> [Task] The listing that follows must be given again in full and exactly.
· · · · ·
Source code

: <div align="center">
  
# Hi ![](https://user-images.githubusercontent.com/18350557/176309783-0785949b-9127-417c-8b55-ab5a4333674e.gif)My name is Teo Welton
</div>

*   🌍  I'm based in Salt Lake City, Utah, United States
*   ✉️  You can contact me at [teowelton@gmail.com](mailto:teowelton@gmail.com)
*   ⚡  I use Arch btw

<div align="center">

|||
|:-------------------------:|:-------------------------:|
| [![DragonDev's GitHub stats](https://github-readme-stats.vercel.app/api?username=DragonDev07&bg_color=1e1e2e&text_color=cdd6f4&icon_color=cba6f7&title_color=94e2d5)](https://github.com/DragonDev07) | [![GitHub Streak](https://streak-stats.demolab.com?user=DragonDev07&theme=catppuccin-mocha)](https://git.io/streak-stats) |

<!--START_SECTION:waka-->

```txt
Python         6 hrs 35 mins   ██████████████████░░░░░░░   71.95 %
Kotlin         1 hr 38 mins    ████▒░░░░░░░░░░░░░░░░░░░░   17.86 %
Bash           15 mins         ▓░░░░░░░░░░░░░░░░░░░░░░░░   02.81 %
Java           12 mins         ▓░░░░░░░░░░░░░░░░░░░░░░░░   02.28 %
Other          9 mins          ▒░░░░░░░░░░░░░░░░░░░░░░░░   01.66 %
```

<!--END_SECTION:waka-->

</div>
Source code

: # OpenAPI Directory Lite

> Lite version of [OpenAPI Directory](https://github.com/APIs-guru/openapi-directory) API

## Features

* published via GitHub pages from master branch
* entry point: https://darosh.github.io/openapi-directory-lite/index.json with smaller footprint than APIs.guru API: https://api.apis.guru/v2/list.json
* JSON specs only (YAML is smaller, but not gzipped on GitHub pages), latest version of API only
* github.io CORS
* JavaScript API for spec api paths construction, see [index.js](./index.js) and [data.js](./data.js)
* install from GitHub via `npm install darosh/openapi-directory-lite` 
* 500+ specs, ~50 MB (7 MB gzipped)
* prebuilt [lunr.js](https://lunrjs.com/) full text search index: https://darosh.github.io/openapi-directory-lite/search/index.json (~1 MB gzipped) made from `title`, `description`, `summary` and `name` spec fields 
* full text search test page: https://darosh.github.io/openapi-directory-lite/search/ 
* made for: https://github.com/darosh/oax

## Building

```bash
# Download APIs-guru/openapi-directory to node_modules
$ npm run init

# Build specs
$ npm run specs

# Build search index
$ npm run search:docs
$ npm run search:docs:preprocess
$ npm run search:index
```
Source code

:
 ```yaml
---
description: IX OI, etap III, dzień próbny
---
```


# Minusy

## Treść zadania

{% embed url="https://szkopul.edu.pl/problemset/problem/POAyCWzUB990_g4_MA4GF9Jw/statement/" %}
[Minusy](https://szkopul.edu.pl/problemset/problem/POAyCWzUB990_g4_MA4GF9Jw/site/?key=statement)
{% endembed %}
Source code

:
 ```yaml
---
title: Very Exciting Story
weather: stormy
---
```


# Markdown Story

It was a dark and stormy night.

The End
· · · · ·
> [Task answer]
Source code

: <div align="center">
  
# Hi ![](https://user-images.githubusercontent.com/18350557/176309783-0785949b-9127-417c-8b55-ab5a4333674e.gif)My name is Teo Welton
</div>

*   🌍  I'm based in Salt Lake City, Utah, United States
*   ✉️  You can contact me at [teowelton@gmail.com](mailto:teowelton@gmail.com)
*   ⚡  I use Arch btw

<div align="center">

|||
|:-------------------------:|:-------------------------:|
| [![DragonDev's GitHub stats](https://github-readme-stats.vercel.app/api?username=DragonDev07&bg_color=1e1e2e&text_color=cdd6f4&icon_color=cba6f7&title_color=94e2d5)](https://github.com/DragonDev07) | [![GitHub Streak](https://streak-stats.demolab.com?user=DragonDev07&theme=catppuccin-mocha)](https://git.io/streak-stats) |

<!--START_SECTION:waka-->

```txt
Python         6 hrs 35 mins   ██████████████████░░░░░░░   71.95 %
Kotlin         1 hr 38 mins    ████▒░░░░░░░░░░░░░░░░░░░░   17.86 %
Bash           15 mins         ▓░░░░░░░░░░░░░░░░░░░░░░░░   02.81 %
Java           12 mins         ▓░░░░░░░░░░░░░░░░░░░░░░░░   02.28 %
Other          9 mins          ▒░░░░░░░░░░░░░░░░░░░░░░░░   01.66 %
```

<!--END_SECTION:waka-->

</div>
Source code

: # OpenAPI Directory Lite

> Lite version of [OpenAPI Directory](https://github.com/APIs-guru/openapi-directory) API

## Features

* published via GitHub pages from master branch
* entry point: https://darosh.github.io/openapi-directory-lite/index.json with smaller footprint than APIs.guru API: https://api.apis.guru/v2/list.json
* JSON specs only (YAML is smaller, but not gzipped on GitHub pages), latest version of API only
* github.io CORS
* JavaScript API for spec api paths construction, see [index.js](./index.js) and [data.js](./data.js)
* install from GitHub via `npm install darosh/openapi-directory-lite` 
* 500+ specs, ~50 MB (7 MB gzipped)
* prebuilt [lunr.js](https://lunrjs.com/) full text search index: https://darosh.github.io/openapi-directory-lite/search/index.json (~1 MB gzipped) made from `title`, `description`, `summary` and `name` spec fields 
* full text search test page: https://darosh.github.io/openapi-directory-lite/search/ 
* made for: https://github.com/darosh/oax

## Building

```bash
# Download APIs-guru/openapi-directory to node_modules
$ npm run init

# Build specs
$ npm run specs

# Build search index
$ npm run search:docs
$ npm run search:docs:preprocess
$ npm run search:index
```
Source code

:
 ```yaml
---
description: IX OI, etap III, dzień próbny
---
```


# Minusy

## Treść zadania

{% embed url="https://szkopul.edu.pl/problemset/problem/POAyCWzUB990_g4_MA4GF9Jw/statement/" %}
[Minusy](https://szkopul.edu.pl/problemset/problem/POAyCWzUB990_g4_MA4GF9Jw/site/?key=statement)
{% endembed %}
Source code

:
 ```yaml
---
title: Very Exciting Story
weather: stormy
---
```


# Markdown Story

It was a dark and stormy night.

The End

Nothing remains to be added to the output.